Joe McGiffin has served in the United States Army for seven years. He is currently pursuing a M.A. in International Relations prior to teaching Defense and Strategic Studies at the United States Military Academy at West Point. He can be found on Twitter @JoeMcGiffin. Divergent Options’ content does not contain information of an official nature nor does the content represent the official position of any government, any organization, or any group.

National Security Situation:  As the space domain, climate change, and views of military purpose evolve, multiple options below the threshold of war are required.

Date Originally Written:  August 10, 2021.

Date Originally Published:  September 13, 2021. 

Author and / or Article Point of View:  The author is an active-duty service member. This article is written from the point of view of the U.S. towards the anticipated operating environment of the next thirty years.

Background:  Conflict below the threshold of war is characterized by subversive tactics and the amoral use of force[1]. Democratic states cannot justify the use of these means in the defense of their national security interests[2]. The United States requires alternative strategies to bolster the free world order and deter or defeat adversaries through legitimate, transparent methods.

Significance:  The strategic environment is a fluid expression of geopolitical changes.
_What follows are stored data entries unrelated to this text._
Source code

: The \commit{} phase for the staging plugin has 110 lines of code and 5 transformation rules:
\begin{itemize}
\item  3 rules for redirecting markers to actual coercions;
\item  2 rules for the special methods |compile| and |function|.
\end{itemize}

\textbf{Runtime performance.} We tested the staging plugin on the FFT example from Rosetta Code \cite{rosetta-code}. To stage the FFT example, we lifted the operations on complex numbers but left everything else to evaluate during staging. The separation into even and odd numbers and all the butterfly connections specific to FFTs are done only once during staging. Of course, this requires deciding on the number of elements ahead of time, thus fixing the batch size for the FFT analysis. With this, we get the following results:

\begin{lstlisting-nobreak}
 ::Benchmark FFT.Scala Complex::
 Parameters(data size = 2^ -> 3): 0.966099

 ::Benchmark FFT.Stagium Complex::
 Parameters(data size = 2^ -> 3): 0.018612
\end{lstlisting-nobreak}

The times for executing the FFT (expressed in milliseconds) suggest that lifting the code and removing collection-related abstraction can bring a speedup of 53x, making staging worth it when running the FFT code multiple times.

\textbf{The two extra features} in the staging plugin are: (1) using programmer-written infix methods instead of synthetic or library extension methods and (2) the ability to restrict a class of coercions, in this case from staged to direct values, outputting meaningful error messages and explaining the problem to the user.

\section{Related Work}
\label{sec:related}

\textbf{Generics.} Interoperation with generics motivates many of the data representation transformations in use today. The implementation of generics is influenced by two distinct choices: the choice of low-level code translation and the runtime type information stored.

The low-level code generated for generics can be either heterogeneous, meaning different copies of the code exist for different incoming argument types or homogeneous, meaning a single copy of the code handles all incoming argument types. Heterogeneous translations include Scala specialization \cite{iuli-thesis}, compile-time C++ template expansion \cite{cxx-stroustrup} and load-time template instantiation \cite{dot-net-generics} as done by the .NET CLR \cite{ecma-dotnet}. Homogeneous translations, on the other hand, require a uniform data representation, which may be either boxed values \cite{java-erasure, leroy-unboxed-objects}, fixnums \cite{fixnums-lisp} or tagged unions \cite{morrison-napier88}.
A state’s ability to predict, adapt to, and manipulate those variables will determine its relative influence and security over the next thirty years. To be competitive strategically, free nations will need to synergize their private and public assets into courses of action which maximize effective and efficient use of resources.

Option #1:  Diversify Space Exploitation: The Techno-National Approach

The space industry has yet to scratch the surface of the domain’s strategic potential. Navigation, communications, surveillance[3], and even transportation are the starting point[4]. The United States and its allies can invest in new space capabilities to harden their physical and economic vulnerabilities. One approach could be the use of additive manufacturing and recycling of inert satellites in orbit to produce in-demand computer components[5]. This plausible course of action would reduce materiel costs for these parts and alleviate U.S. economic dependence on China. As the industry grows, so too will the technology, expanding potential for other space-based capabilities and options.

Risk:  This option requires a long-term commitment by public and private entities and offers few short-term returns. The exact timeline to achieving the desired end state will prove unpredictable as necessary technological breakthroughs are difficult to anticipate. Additionally, this approach may trigger the weaponization of space as these strategic platforms become the targets of adversaries.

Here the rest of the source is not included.